La speranza di un rapido ritorno al lavoro – dopo l’accordo con gli sceneggiatori – è tramontata sul nascere. Le trattative tra la Sag-Afrtra, il sindacato degli attori, e le major di Hollywood che si erano nuovamente seduti al tavolo delle trattative lo scorso 2 ottobre, sono state bruscamente sospese nella giornata di ieri. Le parti restano distanti e i toni – anche nei rispettivi comunicati stampa- si fanno sempre più aspri: la Sag-Aftra accusa le major di “bullismo” e di aver presentato una proposta «peggiore di quella sul tavolo prima dell’inizio dello sciopero» 91 giorni fa. Per la Amptp (l’alleanza che riunisce le major e i servizi in streaming) la controproposta che gli attori hanno rilanciato l’11 ottobre avrebbe a sua volta comportato «un onere economico insostenibile». La decisione è arrivata dopo l’ultimo incontro – che si è tenuto nella sede della Sag, dove erano presenti i Ceo di Netflix, Disney, Nbc Universal e Warner Bros. Discovery.
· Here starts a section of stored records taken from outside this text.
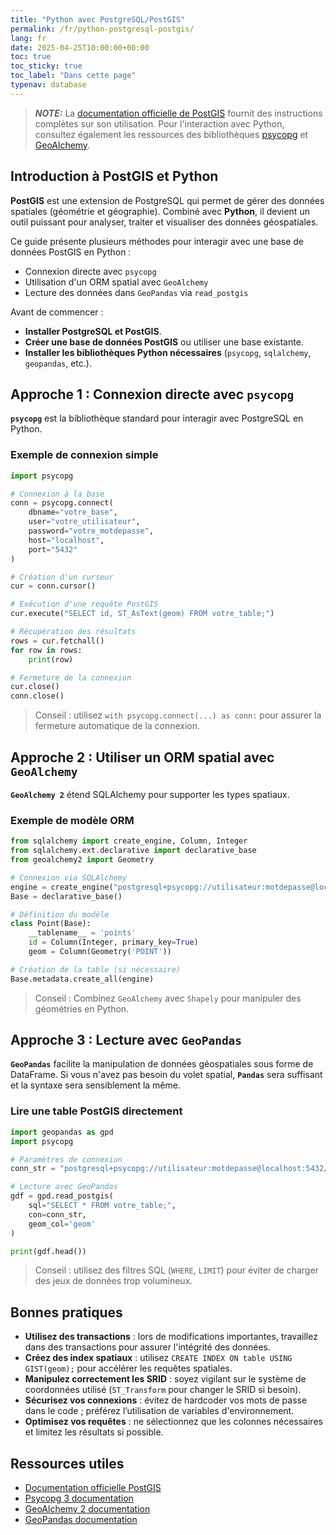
 ```yaml
---
title: "Python avec PostgreSQL/PostGIS"
permalink: /fr/python-postgresql-postgis/
lang: fr
date: 2025-04-25T10:00:00+00:00
toc: true
toc_sticky: true
toc_label: "Dans cette page"
typenav: database
---
```


> **_NOTE:_** La [documentation officielle de PostGIS](https://postgis.net/documentation/) fournit des instructions complètes sur son utilisation. Pour l'interaction avec Python, consultez également les ressources des bibliothèques [psycopg](https://www.psycopg.org/) et [GeoAlchemy](https://geoalchemy-2.readthedocs.io/en/latest/).

## Introduction à PostGIS et Python

**PostGIS** est une extension de PostgreSQL qui permet de gérer des données spatiales (géométrie et géographie). Combiné avec **Python**, il devient un outil puissant pour analyser, traiter et visualiser des données géospatiales.

Ce guide présente plusieurs méthodes pour interagir avec une base de données PostGIS en Python :
- Connexion directe avec `psycopg`
- Utilisation d'un ORM spatial avec `GeoAlchemy`
- Lecture des données dans `GeoPandas` via `read_postgis`

Avant de commencer :
- **Installer PostgreSQL et PostGIS**.
- **Créer une base de données PostGIS** ou utiliser une base existante.
- **Installer les bibliothèques Python nécessaires** (`psycopg`, `sqlalchemy`, `geopandas`, etc.).

## Approche 1 : Connexion directe avec `psycopg`

**`psycopg`** est la bibliothèque standard pour interagir avec PostgreSQL en Python.

### Exemple de connexion simple

```python
import psycopg

# Connexion à la base
conn = psycopg.connect(
    dbname="votre_base",
    user="votre_utilisateur",
    password="votre_motdepasse",
    host="localhost",
    port="5432"
)

# Création d'un curseur
cur = conn.cursor()

# Exécution d'une requête PostGIS
cur.execute("SELECT id, ST_AsText(geom) FROM votre_table;")

# Récupération des résultats
rows = cur.fetchall()
for row in rows:
    print(row)

# Fermeture de la connexion
cur.close()
conn.close()
```

> Conseil : utilisez `with psycopg.connect(...) as conn:` pour assurer la fermeture automatique de la connexion.

## Approche 2 : Utiliser un ORM spatial avec `GeoAlchemy`

**`GeoAlchemy 2`** étend SQLAlchemy pour supporter les types spatiaux.

### Exemple de modèle ORM

```python
from sqlalchemy import create_engine, Column, Integer
from sqlalchemy.ext.declarative import declarative_base
from geoalchemy2 import Geometry

# Connexion via SQLAlchemy
engine = create_engine("postgresql+psycopg://utilisateur:motdepasse@localhost:5432/votre_base")
Base = declarative_base()

# Définition du modèle
class Point(Base):
    __tablename__ = 'points'
    id = Column(Integer, primary_key=True)
    geom = Column(Geometry('POINT'))

# Création de la table (si nécessaire)
Base.metadata.create_all(engine)
```

> Conseil : Combinez `GeoAlchemy` avec `Shapely` pour manipuler des géométries en Python.

## Approche 3 : Lecture avec `GeoPandas`

**`GeoPandas`** facilite la manipulation de données géospatiales sous forme de DataFrame. Si vous n'avez pas besoin du volet spatial, **`Pandas`** sera suffisant et la syntaxe sera sensiblement la même.

### Lire une table PostGIS directement

```python
import geopandas as gpd
import psycopg

# Paramètres de connexion
conn_str = "postgresql+psycopg://utilisateur:motdepasse@localhost:5432/votre_base"

# Lecture avec GeoPandas
gdf = gpd.read_postgis(
    sql="SELECT * FROM votre_table;",
    con=conn_str,
    geom_col='geom'
)

print(gdf.head())
```

> Conseil : utilisez des filtres SQL (`WHERE`, `LIMIT`) pour éviter de charger des jeux de données trop volumineux.


## Bonnes pratiques

- **Utilisez des transactions** : lors de modifications importantes, travaillez dans des transactions pour assurer l'intégrité des données.
- **Créez des index spatiaux** : utilisez `CREATE INDEX ON table USING GIST(geom);` pour accélérer les requêtes spatiales.
- **Manipulez correctement les SRID** : soyez vigilant sur le système de coordonnées utilisé (`ST_Transform` pour changer le SRID si besoin).
- **Sécurisez vos connexions** : évitez de hardcoder vos mots de passe dans le code ; préférez l’utilisation de variables d'environnement.
- **Optimisez vos requêtes** : ne sélectionnez que les colonnes nécessaires et limitez les résultats si possible.

## Ressources utiles

- [Documentation officielle PostGIS](https://postgis.net/documentation/)
- [Psycopg 3 documentation](https://www.psycopg.org/psycopg3/docs/)
- [GeoAlchemy 2 documentation](https://geoalchemy-2.readthedocs.io/en/latest/)
- [GeoPandas documentation](https://geopandas.org/en/stable/)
LA VERTENZA degli attori in sciopero dura dal 14 luglio: «I produttori hanno intenzionalmente mal rappresentato le nostre richieste, aumentandole del 60%», sottolinea un portavoce del sindacato: «Hanno fatto lo stesso con l’intelligenza artificiale continuando a richiedere il consenso il primo giorno di lavoro per l’uso di una replica digitale attraverso l’intero universo cinematico o qualsiasi progetto in franchise». Gli attori puntano al 2% dei profitti di ogni film o serie trasmessa in streaming, oltre alla percentuale dei diritti d’immagine. Gli sceneggiatori si erano accontentati di meno: un bonus per opere determinate «di successo» sulla base delle visualizzazioni domestiche e internazionali. Secondo i produttori, accettare le richieste della Sag comporterebbe un onere di 800 milioni di dollari l’anno. Gli attori chiedono anche un aumento dei compensi dell’11% per tenere il passo con l’inflazione.